In the mid-nineteenth century, black slaves were fleeing the United States by the thousands and coming north to Canada via the Underground Railroad, the vast majority of these fugitive slaves arriving in Southwestern Ontario, crossing mainly over the Detroit River and to a lesser extent the Niagara River. After Emancipation in the British Empire in 1833, the number of slaves coming to Canada grew, and local leaders in the region became concerned that the influx of refugee slaves, estimated to be around 30,000 in 1852, made it more difficult for Blacks to find jobs in Canada. As early as 1846, meetings were held by local church leaders to help remedy the situation, and later that year, the Refugee Home Society was founded. The Society was a community-based organization that gathered funds to purchase land in Southwestern Ontario in order to sell it to refugee slaves at a fair price. Their philosophy was to assist any and all refugees from American slavery in obtaining permanent homes and to promote their moral, social, physical, economic and intellectual elevation.

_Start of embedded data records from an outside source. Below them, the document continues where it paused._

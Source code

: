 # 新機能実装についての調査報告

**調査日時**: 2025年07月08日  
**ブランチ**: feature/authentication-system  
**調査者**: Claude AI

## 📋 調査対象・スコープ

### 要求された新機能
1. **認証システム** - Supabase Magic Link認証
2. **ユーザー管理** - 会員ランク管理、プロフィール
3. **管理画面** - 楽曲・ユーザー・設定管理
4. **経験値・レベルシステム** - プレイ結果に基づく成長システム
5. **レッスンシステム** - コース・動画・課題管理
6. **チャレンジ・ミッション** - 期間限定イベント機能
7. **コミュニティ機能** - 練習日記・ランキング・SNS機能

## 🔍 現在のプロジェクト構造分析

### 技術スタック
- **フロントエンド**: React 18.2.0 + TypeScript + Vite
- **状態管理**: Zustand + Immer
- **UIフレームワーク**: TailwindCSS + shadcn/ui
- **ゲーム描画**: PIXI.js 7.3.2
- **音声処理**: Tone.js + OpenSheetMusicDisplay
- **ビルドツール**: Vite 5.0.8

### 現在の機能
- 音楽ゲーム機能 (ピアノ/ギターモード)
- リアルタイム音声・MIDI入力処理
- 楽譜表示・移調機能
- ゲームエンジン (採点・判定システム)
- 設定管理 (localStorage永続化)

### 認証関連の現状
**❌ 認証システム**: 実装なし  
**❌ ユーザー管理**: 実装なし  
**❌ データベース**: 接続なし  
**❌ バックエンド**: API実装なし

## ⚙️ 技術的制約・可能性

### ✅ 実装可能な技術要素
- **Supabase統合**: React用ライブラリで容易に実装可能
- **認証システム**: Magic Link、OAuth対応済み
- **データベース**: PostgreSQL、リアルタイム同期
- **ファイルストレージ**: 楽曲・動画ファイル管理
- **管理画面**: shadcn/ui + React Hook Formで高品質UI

The first properties bought and sold by the Refugee Home Society were fifteen kilometers southeast of Windsor, Ontario, in the Townships of Maidstone and Sandwich. These were followed by communities in Puce River, Belle River, Sruce River, Pine Creek and Pelet. The main families that ran these communities were John and Jane Walls, Jacob Cummings, Emanuel Eaton, Leonard Harrod and Thomas Jones. The Refugee Home Society was dissolved in 1864. Some families migrated to Haiti and others to various parts of Canada. The American Missionary Association withdrew its support of the Society. Its failure was likely due to its narrow and paternalistic land policies that unfortunately excluded a great deal of potentially capable settlers. This was combined with the failure to obtain any significant leadership among the settlers which resulted in corruption and discredited its reputation, but not before aiding thousands of other refugees.